Giuseppe Francesco Maione è un regista di classe 1993 che con Hybris firma la sua opera prima. Da sempre i film di genere, in particolar modo quelli horror, sono un ottimo banco di prova per giovani registi esordienti; questo perché il genere consente di sperimentare molto, sia in fase di scrittura sia in fase di realizzazione dell’intreccio narrativo.
Con Hybris Maione dichiara senza mezzi termini il suo punto di riferimento, vale a dire The Evil Dead di Sam Raimi cercando di prendere una piega diversa, meno splatter e più atmosferica e psicologica. Il tentativo è azzardato dato che, in questo momento storico, questo genere di narrazioni sono state abusate e devono essere oggi il punto di arrivo dopo anni d’esperienza, in modo da garantire una cura certosina dei dettagli che divengono parte integrante del film.

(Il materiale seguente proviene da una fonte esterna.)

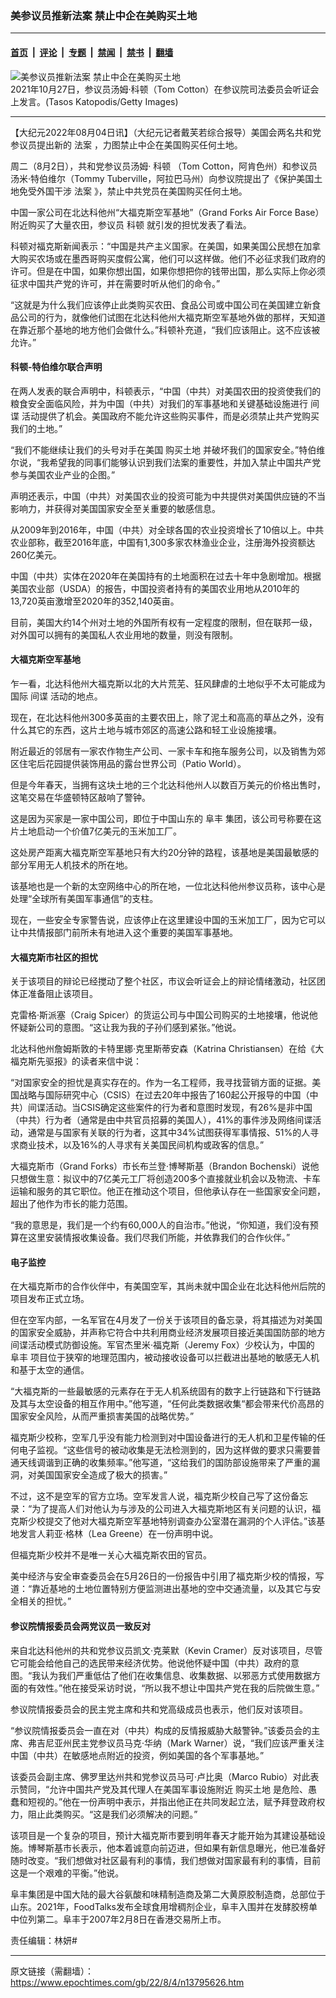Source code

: ### 美参议员推新法案 禁止中企在美购买土地

---

#### [首页](../../../..?n13795626) &nbsp;|&nbsp; [评论](../../../../../epoch-comment?n13795626) &nbsp;|&nbsp; [专题](../../../../../epoch-special?n13795626) &nbsp;|&nbsp; [禁闻](../../../../../epoch-news?n13795626) &nbsp;|&nbsp; [禁书](../../../../../books?n13795626) &nbsp;|&nbsp; [翻墙](https://github.com/gfw-breaker/nogfw/blob/master/README.md?n13795626)


<div><img alt="美参议员推新法案 禁止中企在美购买土地" class="attachment-djy_600_400 size-djy_600_400 wp-post-image" src="https://i.epochtimes.com/assets/uploads/2022/08/id13795800-GettyImages-1236161633-600x400.jpg"/>
<div class="caption">
 2021年10月27日，参议员汤姆‧科顿（Tom Cotton）在参议院司法委员会听证会上发言。(Tasos Katopodis/Getty Images)
</div></div><hr/><div class="post_content" id="artbody" itemprop="articleBody">
 <!-- article content begin -->
 <p>
  【大纪元2022年08月04日讯】（大纪元记者戴芙若综合报导）美国会两名共和党参议员提出新的
  <ok href="https://www.epochtimes.com/gb/tag/%E6%B3%95%E6%A1%88.html">
   法案
  </ok>
  ，力图禁止中企在美国购买任何土地。
 </p>
 <p>
  周二（8月2日），共和党参议员汤姆‧
  <ok href="https://www.epochtimes.com/gb/tag/%E7%A7%91%E9%A1%BF.html">
   科顿
  </ok>
  （Tom Cotton，阿肯色州）和参议员汤米‧特伯维尔（Tommy Tuberville，阿拉巴马州）向参议院提出了《保护美国土地免受外国干涉
  <ok href="https://www.epochtimes.com/gb/tag/%E6%B3%95%E6%A1%88.html">
   法案
  </ok>
  》，禁止中共党员在美国购买任何土地。
 </p>
 <p>
  中国一家公司在北达科他州“大福克斯空军基地”（Grand Forks Air Force Base）附近购买了大量农田，参议员
  <ok href="https://www.epochtimes.com/gb/tag/%E7%A7%91%E9%A1%BF.html">
   科顿
  </ok>
  就引发的担忧发表了看法。
 </p>
 <p>
  科顿对福克斯新闻表示：“中国是共产主义国家。在美国，如果美国公民想在加拿大购买农场或在墨西哥购买度假公寓，他们可以这样做。他们不必征求我们政府的许可。但是在中国，如果你想出国，如果你想把你的钱带出国，那么实际上你必须征求中国共产党的许可，并在需要时听从他们的命令。”
 </p>
 <p>
  “这就是为什么我们应该停止此类购买农田、食品公司或中国公司在美国建立新食品公司的行为，就像他们试图在北达科他州大福克斯空军基地外做的那样，天知道在靠近那个基地的地方他们会做什么。”科顿补充道，“我们应该阻止。这不应该被允许。”
 </p>
 <h4>
  科顿-特伯维尔联合声明
 </h4>
 <p>
  在两人发表的联合声明中，科顿表示，“中国（中共）对美国农田的投资使我们的粮食安全面临风险，并为中国（中共）对我们的军事基地和关键基础设施进行
  <ok href="https://www.epochtimes.com/gb/tag/%E9%97%B4%E8%B0%8D.html">
   间谍
  </ok>
  活动提供了机会。美国政府不能允许这些购买事件，而是必须禁止共产党购买我们的土地。”
 </p>
 <p>
  “我们不能继续让我们的头号对手在美国
  <ok href="https://www.epochtimes.com/gb/tag/%E8%B4%AD%E4%B9%B0%E5%9C%9F%E5%9C%B0.html">
   购买土地
  </ok>
  并破坏我们的国家安全。”特伯维尔说，“我希望我的同事们能够认识到我们法案的重要性，并加入禁止中国共产党参与美国农业产业的企图。”
 </p>
 <p>
  声明还表示，中国（中共）对美国农业的投资可能为中共提供对美国供应链的不当影响力，并获得对美国国家安全至关重要的敏感信息。
 </p>
 <p>
  从2009年到2016年，中国（中共）对全球各国的农业投资增长了10倍以上。中共农业部称，截至2016年底，中国有1,300多家农林渔业企业，注册海外投资额达260亿美元。
 </p>
 <p>
  中国（中共）实体在2020年在美国持有的土地面积在过去十年中急剧增加。根据美国农业部（USDA）的报告，中国投资者持有的美国农业用地从2010年的13,720英亩激增至2020年的352,140英亩。
 </p>
 <p>
  目前，美国大约14个州对土地的外国所有权有一定程度的限制，但在联邦一级，对外国可以拥有的美国私人农业用地的数量，则没有限制。
 </p>
 <h4>
  大福克斯空军基地
 </h4>
 <p>
  乍一看，北达科他州大福克斯以北的大片荒芜、狂风肆虐的土地似乎不太可能成为国际
  <ok href="https://www.epochtimes.com/gb/tag/%E9%97%B4%E8%B0%8D.html">
   间谍
  </ok>
  活动的地点。
 </p>
 <p>
  现在，在北达科他州300多英亩的主要农田上，除了泥土和高高的草丛之外，没有什么其它的东西，这片土地与城市郊区的高速公路和轻工业设施接壤。
 </p>
 <p>
  附近最近的邻居有一家农作物生产公司、一家卡车和拖车服务公司，以及销售为郊区住宅后花园提供装饰用品的露台世界公司（Patio World）。
 </p>
 <p>
  但是今年春天，当拥有这块土地的三个北达科他州人以数百万美元的价格出售时，这笔交易在华盛顿特区敲响了警钟。
 </p>
 <p>
  这是因为买家是一家中国公司，即位于中国山东的
  <ok href="https://www.epochtimes.com/gb/tag/%E9%98%9C%E4%B8%B0.html">
   阜丰
  </ok>
  集团，该公司号称要在这片土地启动一个价值7亿美元的玉米加工厂。
 </p>
 <p>
  这处房产距离大福克斯空军基地只有大约20分钟的路程，该基地是美国最敏感的部分军用无人机技术的所在地。
 </p>
 <p>
  该基地也是一个新的太空网络中心的所在地，一位北达科他州参议员称，该中心是处理“全球所有美国军事通信”的支柱。
 </p>
 <p>
  现在，一些安全专家警告说，应该停止在这里建设中国的玉米加工厂，因为它可以让中共情报部门前所未有地进入这个重要的美国军事基地。
 </p>
 <h4>
  大福克斯市社区的担忧
 </h4>
 <p>
  关于该项目的辩论已经搅动了整个社区，市议会听证会上的辩论情绪激动，社区团体正准备阻止该项目。
 </p>
 <p>
  克雷格‧斯派塞（Craig Spicer）的货运公司与中国公司购买的土地接壤，他说他怀疑新公司的意图。“这让我为我的子孙们感到紧张。”他说。
 </p>
 <p>
  北达科他州詹姆斯敦的卡特里娜‧克里斯蒂安森（Katrina Christiansen）在给《大福克斯先驱报》的读者来信中说：
 </p>
 <p>
  “对国家安全的担忧是真实存在的。作为一名工程师，我寻找营销方面的证据。美国战略与国际研究中心（CSIS）在过去20年中报告了160起公开报导的中国（中共）间谍活动。当CSIS确定这些案件的行为者和意图时发现，有26%是非中国（中共）行为者（通常是由中共官员招募的美国人），41%的事件涉及网络间谍活动，通常是与国家有关联的行为者，这其中34%试图获得军事情报、51%的人寻求商业技术，以及16%的人寻求有关美国民间机构或政客的信息。”
 </p>
 <p>
  大福克斯市（Grand Forks）市长布兰登‧博琴斯基（Brandon Bochenski）说他只想做生意：拟议中的7亿美元工厂将创造200多个直接就业机会以及物流、卡车运输和服务的其它职位。他正在推动这个项目，但他承认存在一些国家安全问题，超出了他作为市长的能力范围。
 </p>
 <p>
  “我的意思是，我们是一个约有60,000人的自治市。”他说，“你知道，我们没有预算在这里安装情报收集设备。我们尽我们所能，并依靠我们的合作伙伴。”
 </p>
 <h4>
  电子监控
 </h4>
 <p>
  在大福克斯市的合作伙伴中，有美国空军，其尚未就中国企业在北达科他州后院的项目发布正式立场。
 </p>
 <p>
  但在空军内部，一名军官在4月发了一份关于该项目的备忘录，将其描述为对美国的国家安全威胁，并声称它符合中共利用商业经济发展项目接近美国国防部的地方间谍活动模式防御设施。军官杰里米‧福克斯（Jeremy Fox）少校认为，中国的
  <ok href="https://www.epochtimes.com/gb/tag/%E9%98%9C%E4%B8%B0.html">
   阜丰
  </ok>
  项目位于狭窄的地理范围内，被动接收设备可以拦截进出基地的敏感无人机和基于太空的通信。
 </p>
 <p>
  “大福克斯的一些最敏感的元素存在于无人机系统固有的数字上行链路和下行链路及其与太空设备的相互作用中。”他写道，“任何此类数据收集“都会带来代价高昂的国家安全风险，从而严重损害美国的战略优势。”
 </p>
 <p>
  福克斯少校称，空军几乎没有能力检测到对中国设备进行的无人机和卫星传输的任何电子监视。“这些信号的被动收集是无法检测到的，因为这样做的要求只需要普通天线调谐到正确的收集频率。”他写道，“这给我们的国防部设施带来了严重的漏洞，对美国国家安全造成了极大的损害。”
 </p>
 <p>
  不过，这不是空军的官方立场。空军发言人说，福克斯少校自己写了这份备忘录：“为了提高人们对他认为与涉及的公司进入大福克斯地区有关问题的认识，福克斯少校提交了他对大福克斯空军基地特别调查办公室潜在漏洞的个人评估。”该基地发言人莉亚‧格林（Lea Greene）在一份声明中说。
 </p>
 <p>
  但福克斯少校并不是唯一关心大福克斯农田的官员。
 </p>
 <p>
  美中经济与安全审查委员会在5月26日的一份报告中引用了福克斯少校的情报，写道：“靠近基地的土地位置特别方便监测进出基地的空中交通流量，以及其它与安全相关的担忧。”
 </p>
 <h4>
  参议院情报委员会两党议员一致反对
 </h4>
 <p>
  来自北达科他州的共和党参议员凯文‧克莱默（Kevin Cramer）反对该项目，尽管它可能会给他自己的选民带来经济优势。他说他怀疑中国（中共）政府的意图。“我认为我们严重低估了他们在收集信息、收集数据、以邪恶方式使用数据方面的有效性。”他在接受采访时说，“所以我不想让中国共产党在我的后院做生意。”
 </p>
 <p>
  参议院情报委员会的民主党主席和共和党高级成员也表示，他们反对该项目。
 </p>
 <p>
  “参议院情报委员会一直在对（中共）构成的反情报威胁大敲警钟。”该委员会的主席、弗吉尼亚州民主党参议员马克‧华纳（Mark Warner）说，“我们应该严重关注中国（中共）在敏感地点附近的投资，例如美国的各个军事基地。”
 </p>
 <p>
  该委员会副主席、佛罗里达州共和党参议员马可‧卢比奥（Marco Rubio）对此表示赞同，“允许中国共产党及其代理人在美国军事设施附近
  <ok href="https://www.epochtimes.com/gb/tag/%E8%B4%AD%E4%B9%B0%E5%9C%9F%E5%9C%B0.html">
   购买土地
  </ok>
  是危险、愚蠢和短视的。”他在一份声明中表示，并指出他正在共同发起立法，赋予拜登政府权力，阻止此类购买。“这是我们必须解决的问题。”
 </p>
 <p>
  该项目是一个复杂的项目，预计大福克斯市要到明年春天才能开始为其建设基础设施。博琴斯基市长表示，他本着诚意向前迈进，但如果有新信息曝光，他已准备好随时改变。“我们想做对社区最有利的事情，我们想做对国家最有利的事情，目前这是一个艰难的平衡。”他说。
 </p>
 <p>
  阜丰集团是中国大陆的最大谷氨酸和味精制造商及第二大黄原胶制造商，总部位于山东。2021年，FoodTalks发布全球食用增稠剂企业，阜丰入围并在发酵胶榜单中位列第二。阜丰于2007年2月8日在香港交易所上市。
 </p>
 <p>
  责任编辑：林妍#
 </p>
 <!-- article content end -->
 <div id="below_article_ad">
 </div>
</div>


---

原文链接（需翻墙）：https://www.epochtimes.com/gb/22/8/4/n13795626.htm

Innanzitutto, operando in ambiente claustrofobico, è necessario che la storia non faccia sopire lo spettatore ma che, invece, lo incuriosisca e lo sproni ad arrivare fino in fondo nonostante gli stereotipi. Allo stesso modo non può esserci un’ossessionata ricerca del colpo di scena che in qualche modo copra un’effettiva carenza a livello di sceneggiatura. Gli attori sono tutti in parte e fanno effettivamente il loro dovere, sfoggiando una recitazione naturale che aiuta lo sforzo del regista di dare un taglio internazionale al film.
Hybris è a tutti gli effetti un buon banco di prova che, ovviamente, difetta dell’inesperienza e della giovane età del regista che, come egli stesso dichiara, non ha studiato regia ma ha semplicemente divorato film di genere a ripetizione. Ottimo nutrimento.